Whistleblowers and their rights

A recent case, Street v Derbyshire Unemployed Workers Centre (2004), has reopened legal issues surrounding whistleblowers and disclosures made ‘in good faith’.

Street made disclosures alleging misbehaviour by her senior manager to one of the bodies providing funds to her employer.

The senior manager was exonerated, and disciplinary proceedings culminated in her dismissal. She made a complaint of unfair dismissal, alleging she had been dismissed for making the disclosures.

Q What is a whistleblower?

A A whistleblower is a person who raises a concern about a dangerous or illegal act or practice that they become aware of through their work. For example, they could come across health and safety risks, potential environmental problems, fraud or corruption.

They often do not have a personal interest in the outcome of any investigation into the concern, but are simply trying to alert others, and are therefore said to be acting in the public interest.

The Public Interest Disclosure Act 1998 (PIDA) governs whistleblowing. PIDA came into force on 2 July 1999. It amends the Employment Rights Act 1996, and protects workers against dismissal or other penalties as a result of making a ‘protected disclosure’. 

Section 103A of the Employment Rights Act 1996 makes it automatically unfair to dismiss a worker for making a ‘protected disclosure’, even if they have less than 12 months’ service.

There is no cap on compensatory awards made under the Act to an employee who blows the whistle, as there is under normal unfair dismissal procedure.

Q Which disclosures are protected?

A Protected disclosures must be:

disclosures of information

– ‘qualifying’ disclosures

– made in accordance with the permitted methods of disclosure.

Q What is a qualifying disclosure?

A A qualifying disclosure is one that – in the reasonable belief of the worker making it – tends to show that at least one of the following has occurred, is occurring, or is likely to occur:

– A criminal offence

– A failure to comply with a legal obligation

– A miscarriage of justice

– The endangerment of health and safety

– Damage to the environment

– Deliberate concealment of any matter falling within any one of the above.

Q What is ‘reasonable belief’?

A The test for ‘reasonable belief’ focuses on what the worker in question believed, rather than what anyone else would have believed in the same circumstances. The principle is to achieve a fair balance between the interests of the worker who suspects malpractice, and those of the employer, who could be damaged by unfounded allegations.

Q What are the permitted methods of disclosure?

A PIDA sets out details of to whom qualifying disclosures can be made in order to be protected. The obligations on workers to ensure that their disclosures are protected are less stringent for those making internal disclosures – for example, to their employers – than for those making external disclosures, such as to the press.

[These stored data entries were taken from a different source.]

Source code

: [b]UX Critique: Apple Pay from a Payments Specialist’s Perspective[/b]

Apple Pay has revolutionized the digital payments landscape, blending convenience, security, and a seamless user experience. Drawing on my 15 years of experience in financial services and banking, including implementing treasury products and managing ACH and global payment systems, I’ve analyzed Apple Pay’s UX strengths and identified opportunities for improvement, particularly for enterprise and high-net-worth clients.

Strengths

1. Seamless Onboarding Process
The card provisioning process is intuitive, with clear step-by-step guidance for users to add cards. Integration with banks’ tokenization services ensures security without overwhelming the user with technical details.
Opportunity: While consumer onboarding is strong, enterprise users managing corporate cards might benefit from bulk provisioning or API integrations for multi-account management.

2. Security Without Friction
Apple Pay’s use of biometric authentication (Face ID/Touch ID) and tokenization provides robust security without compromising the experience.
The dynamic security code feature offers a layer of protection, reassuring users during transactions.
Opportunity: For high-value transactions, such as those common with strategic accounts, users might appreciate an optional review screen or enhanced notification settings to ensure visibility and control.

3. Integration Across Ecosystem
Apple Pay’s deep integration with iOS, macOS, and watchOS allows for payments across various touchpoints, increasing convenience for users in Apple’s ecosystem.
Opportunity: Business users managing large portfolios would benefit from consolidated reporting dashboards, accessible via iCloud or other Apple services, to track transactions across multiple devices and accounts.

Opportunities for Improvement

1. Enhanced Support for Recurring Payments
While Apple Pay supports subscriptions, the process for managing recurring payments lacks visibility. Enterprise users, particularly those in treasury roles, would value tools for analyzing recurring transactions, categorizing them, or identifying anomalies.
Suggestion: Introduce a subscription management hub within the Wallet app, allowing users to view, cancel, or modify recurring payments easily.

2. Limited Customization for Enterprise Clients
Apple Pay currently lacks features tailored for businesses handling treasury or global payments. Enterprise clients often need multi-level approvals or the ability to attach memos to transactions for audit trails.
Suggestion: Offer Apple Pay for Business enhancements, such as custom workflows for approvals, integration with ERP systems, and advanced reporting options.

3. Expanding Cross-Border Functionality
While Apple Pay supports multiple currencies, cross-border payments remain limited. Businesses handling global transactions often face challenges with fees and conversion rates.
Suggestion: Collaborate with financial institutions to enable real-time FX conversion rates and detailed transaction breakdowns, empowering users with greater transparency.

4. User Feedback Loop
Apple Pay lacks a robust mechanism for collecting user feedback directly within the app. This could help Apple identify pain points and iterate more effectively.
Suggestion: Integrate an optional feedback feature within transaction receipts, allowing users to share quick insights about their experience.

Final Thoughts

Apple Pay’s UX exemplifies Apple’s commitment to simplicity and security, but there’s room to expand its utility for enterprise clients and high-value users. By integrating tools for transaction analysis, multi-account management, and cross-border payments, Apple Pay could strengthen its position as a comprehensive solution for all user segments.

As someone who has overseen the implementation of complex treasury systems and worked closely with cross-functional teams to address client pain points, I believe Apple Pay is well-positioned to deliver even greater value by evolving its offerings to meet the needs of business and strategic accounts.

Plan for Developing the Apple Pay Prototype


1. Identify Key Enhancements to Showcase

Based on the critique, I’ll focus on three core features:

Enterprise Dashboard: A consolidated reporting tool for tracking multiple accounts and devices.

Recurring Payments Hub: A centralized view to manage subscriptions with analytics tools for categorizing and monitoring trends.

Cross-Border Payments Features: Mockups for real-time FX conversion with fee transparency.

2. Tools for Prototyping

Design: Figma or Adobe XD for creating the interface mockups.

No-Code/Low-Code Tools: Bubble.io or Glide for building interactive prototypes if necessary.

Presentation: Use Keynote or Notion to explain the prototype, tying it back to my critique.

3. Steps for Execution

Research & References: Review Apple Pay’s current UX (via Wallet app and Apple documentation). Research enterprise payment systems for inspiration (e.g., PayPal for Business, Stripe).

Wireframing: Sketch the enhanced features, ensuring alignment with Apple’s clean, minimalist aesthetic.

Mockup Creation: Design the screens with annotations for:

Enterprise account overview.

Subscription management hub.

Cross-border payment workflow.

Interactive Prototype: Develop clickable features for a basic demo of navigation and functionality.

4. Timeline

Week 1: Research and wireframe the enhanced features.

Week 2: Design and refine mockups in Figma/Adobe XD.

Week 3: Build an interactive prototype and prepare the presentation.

The overriding principle for all disclosures (except those to legal advisers) is that they must have been made in good faith. A disclosure that is not made in good faith will not be protected.

Q What is meant by ‘good faith’?

A ‘Good faith’ is not defined in PIDA, but generally means acting with honest motives.

In Street v Derbyshire Unemployed Workers Centre (2004), the Court of Appeal affirmed the Employment Appeal Tribunal’s decision. It said that to make a protected disclosure in ‘good faith’, the person’s predominant motive must be “to remedy the wrong that occurred”.

While the worker’s disclosures were qualifying disclosures under PIDA, they were not protected, as they lacked the requisite good faith. At first, the tribunal held that the worker had been motivated by personal antagonism.

The Employment Appeals Tribunal agreed, saying that it was not enough that a worker had a reasonable belief that they were right. The Court of Appeal held that a person might reasonably believe an allegation was true while also being motivated by personal antagonism. It said that tribunals should only find that a disclosure was not made in good faith where the predominant purpose for making it was an ulterior motive, and was not in the public interest.